Work to complete:
In the entries, find all lines that hold the word "referências" and copy them.

Input data:
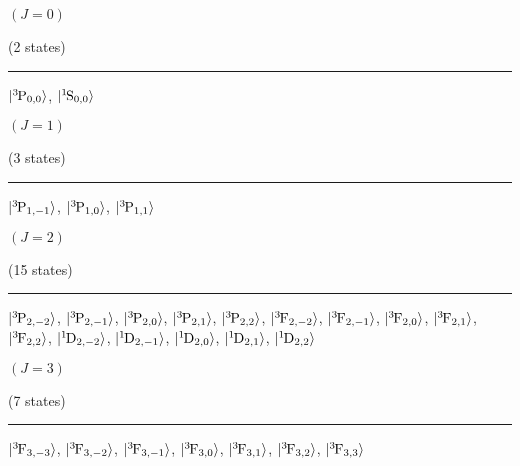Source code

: \begin{mdframed}
\begin{center}
$(J=0)$

(2 states)
\vspace{0.25cm}
\hrule
\vspace{0.25cm}
$|{}^{3}{\kern-0.1em}{\text{P}}_{0,0}\rangle$, $|{}^{1}{\kern-0.1em}{\text{S}}_{0,0}\rangle$
\end{center}
\end{mdframed}

\begin{mdframed}
\begin{center}
$(J=1)$

(3 states)
\vspace{0.25cm}
\hrule
\vspace{0.25cm}
$|{}^{3}{\kern-0.1em}{\text{P}}_{1,-1}\rangle$, $|{}^{3}{\kern-0.1em}{\text{P}}_{1,0}\rangle$, $|{}^{3}{\kern-0.1em}{\text{P}}_{1,1}\rangle$
\end{center}
\end{mdframed}

\begin{mdframed}
\begin{center}
$(J=2)$

(15 states)
\vspace{0.25cm}
\hrule
\vspace{0.25cm}
$|{}^{3}{\kern-0.1em}{\text{P}}_{2,-2}\rangle$, $|{}^{3}{\kern-0.1em}{\text{P}}_{2,-1}\rangle$, $|{}^{3}{\kern-0.1em}{\text{P}}_{2,0}\rangle$, $|{}^{3}{\kern-0.1em}{\text{P}}_{2,1}\rangle$, $|{}^{3}{\kern-0.1em}{\text{P}}_{2,2}\rangle$, $|{}^{3}{\kern-0.1em}{\text{F}}_{2,-2}\rangle$, $|{}^{3}{\kern-0.1em}{\text{F}}_{2,-1}\rangle$, $|{}^{3}{\kern-0.1em}{\text{F}}_{2,0}\rangle$, $|{}^{3}{\kern-0.1em}{\text{F}}_{2,1}\rangle$, $|{}^{3}{\kern-0.1em}{\text{F}}_{2,2}\rangle$, $|{}^{1}{\kern-0.1em}{\text{D}}_{2,-2}\rangle$, $|{}^{1}{\kern-0.1em}{\text{D}}_{2,-1}\rangle$, $|{}^{1}{\kern-0.1em}{\text{D}}_{2,0}\rangle$, $|{}^{1}{\kern-0.1em}{\text{D}}_{2,1}\rangle$, $|{}^{1}{\kern-0.1em}{\text{D}}_{2,2}\rangle$
\end{center}
\end{mdframed}

\begin{mdframed}
\begin{center}
$(J=3)$

(7 states)
\vspace{0.25cm}
\hrule
\vspace{0.25cm}
$|{}^{3}{\kern-0.1em}{\text{F}}_{3,-3}\rangle$, $|{}^{3}{\kern-0.1em}{\text{F}}_{3,-2}\rangle$, $|{}^{3}{\kern-0.1em}{\text{F}}_{3,-1}\rangle$, $|{}^{3}{\kern-0.1em}{\text{F}}_{3,0}\rangle$, $|{}^{3}{\kern-0.1em}{\text{F}}_{3,1}\rangle$, $|{}^{3}{\kern-0.1em}{\text{F}}_{3,2}\rangle$, $|{}^{3}{\kern-0.1em}{\text{F}}_{3,3}\rangle$
\end{center}
\end{mdframed}

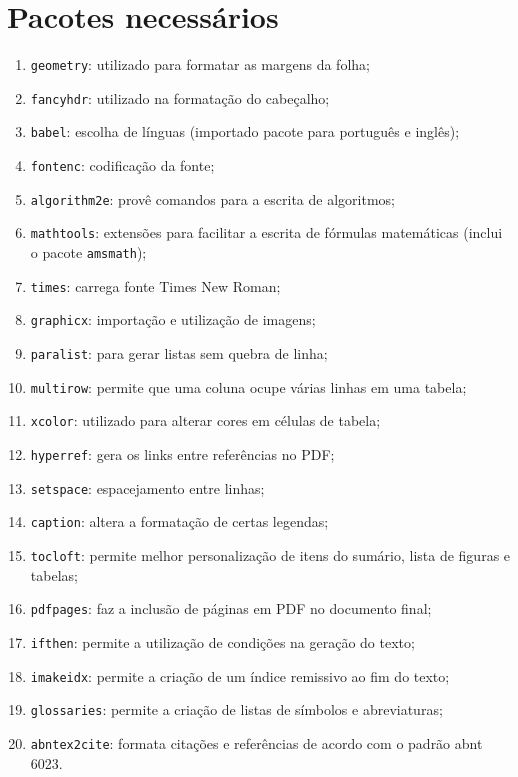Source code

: \documentclass{fei}
\begin{document}
\section{Pacotes necessários}\label{sec:pacotes}
    
    \begin{enumerate}
        \item\texttt{geometry}: utilizado para formatar as margens da folha;
        \item\texttt{fancyhdr}: utilizado na formatação do cabeçalho;
        \item\texttt{babel}: escolha de línguas (importado pacote para português e inglês);
        \item\texttt{fontenc}: codificação da fonte;
        \item\texttt{algorithm2e}: provê comandos para a escrita de algoritmos;
        \item\texttt{mathtools}: extensões para facilitar a escrita de fórmulas matemáticas (inclui o pacote \texttt{amsmath});
        \item\texttt{times}: carrega fonte Times New Roman;
        \item\texttt{graphicx}: importação e utilização de imagens;
        \item\texttt{paralist}: para gerar listas sem quebra de linha;
        \item\texttt{multirow}: permite que uma coluna ocupe várias linhas em uma tabela;
        \item\texttt{xcolor}: utilizado para alterar cores em células de tabela;
        \item\texttt{hyperref}: gera os links entre referências no PDF;
        \item\texttt{setspace}: espacejamento entre linhas;
        \item\texttt{caption}: altera a formatação de certas legendas;
        \item\texttt{tocloft}: permite melhor personalização de itens do sumário, lista de figuras e tabelas;
        \item\texttt{pdfpages}: faz a inclusão de páginas em PDF no documento final;
        \item\texttt{ifthen}: permite a utilização de condições na geração do texto;
        \item\texttt{imakeidx}: permite a criação de um índice remissivo ao fim do texto;
        \item\texttt{glossaries}: permite a criação de listas de símbolos e abreviaturas;
        \item\texttt{abntex2cite}: formata citações e referências de acordo com o padrão \gls{abnt} 6023.
    \end{enumerate}
\end{document}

Solution for this exercise:
        \item\texttt{hyperref}: gera os links entre referências no PDF;
        \item\texttt{abntex2cite}: formata citações e referências de acordo com o padrão \gls{abnt} 6023.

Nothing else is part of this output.